In this lab, you will create several machine learning models using AutoML with Spark compute and Spark libraries like Synapse Machine Learning (Synapse ML). You will also experience the integration between Synapse ML and Cognitive Services. Finally, you will use one of the models registered in Azure Machine Learning to make predictions using the T-SQL Predict
statement.
For context, the following are the high level steps taken to create a Spark ML based model and deploy it so it is ready for use from T-SQL.
All of the steps are performed within Synapse Studio.
-
Within a notebook, a data scientist will:
a. Train a model using Synapse ML, the machine learning library included with Apache Spark. Models can also be trained using other approaches, including by using Azure Machine Learning Automated ML. The main requirement is that the model format must be supported by ONNX.
b. Deploy the ONNX model to a table in the SQL Pool database using Synapse Studio.
-
To use the model for making predictions, in a SQL Script a data engineer will:
a. Read the model into a binary variable by querying it from the table in which it was stored.
b. Execute a query using the
FROM PREDICT
statement as you would a table. This statement defines both the model to use and the query to execute that will provide the data used for prediction.
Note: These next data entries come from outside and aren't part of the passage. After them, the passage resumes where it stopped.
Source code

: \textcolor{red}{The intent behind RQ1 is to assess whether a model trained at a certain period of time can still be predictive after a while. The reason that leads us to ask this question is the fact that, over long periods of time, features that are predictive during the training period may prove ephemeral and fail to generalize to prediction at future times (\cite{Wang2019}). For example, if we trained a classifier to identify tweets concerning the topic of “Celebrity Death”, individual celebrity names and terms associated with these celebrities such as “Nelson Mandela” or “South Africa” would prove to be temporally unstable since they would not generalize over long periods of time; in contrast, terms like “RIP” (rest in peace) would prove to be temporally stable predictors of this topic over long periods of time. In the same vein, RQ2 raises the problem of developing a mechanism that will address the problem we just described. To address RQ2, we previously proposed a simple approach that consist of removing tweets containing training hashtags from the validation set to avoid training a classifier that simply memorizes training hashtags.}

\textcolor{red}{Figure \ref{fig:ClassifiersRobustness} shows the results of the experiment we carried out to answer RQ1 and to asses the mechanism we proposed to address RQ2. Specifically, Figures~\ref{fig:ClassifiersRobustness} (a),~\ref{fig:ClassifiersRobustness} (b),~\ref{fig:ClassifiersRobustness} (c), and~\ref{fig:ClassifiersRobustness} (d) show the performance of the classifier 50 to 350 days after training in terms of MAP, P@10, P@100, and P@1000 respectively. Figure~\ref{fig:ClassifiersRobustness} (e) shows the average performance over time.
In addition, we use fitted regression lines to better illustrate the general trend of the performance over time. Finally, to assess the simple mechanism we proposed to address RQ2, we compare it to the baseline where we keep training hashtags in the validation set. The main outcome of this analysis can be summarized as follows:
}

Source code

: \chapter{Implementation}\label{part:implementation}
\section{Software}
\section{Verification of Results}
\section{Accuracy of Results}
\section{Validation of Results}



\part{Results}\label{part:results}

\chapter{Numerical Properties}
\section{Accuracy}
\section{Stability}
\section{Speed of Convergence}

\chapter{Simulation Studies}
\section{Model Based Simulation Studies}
You can then take these predictions and insert them into a table for use by downstream analytics applications.
What is ONNX? ONNX is an acronym for the Open Neural Network eXchange and is an open format built to represent machine learning models, regardless of what frameworks were used to create the model. This enables model portability, as models in the ONNX format can be run using a wide variety of frameworks, tools, runtimes and platforms. Think of it like a universal file format for machine learning models.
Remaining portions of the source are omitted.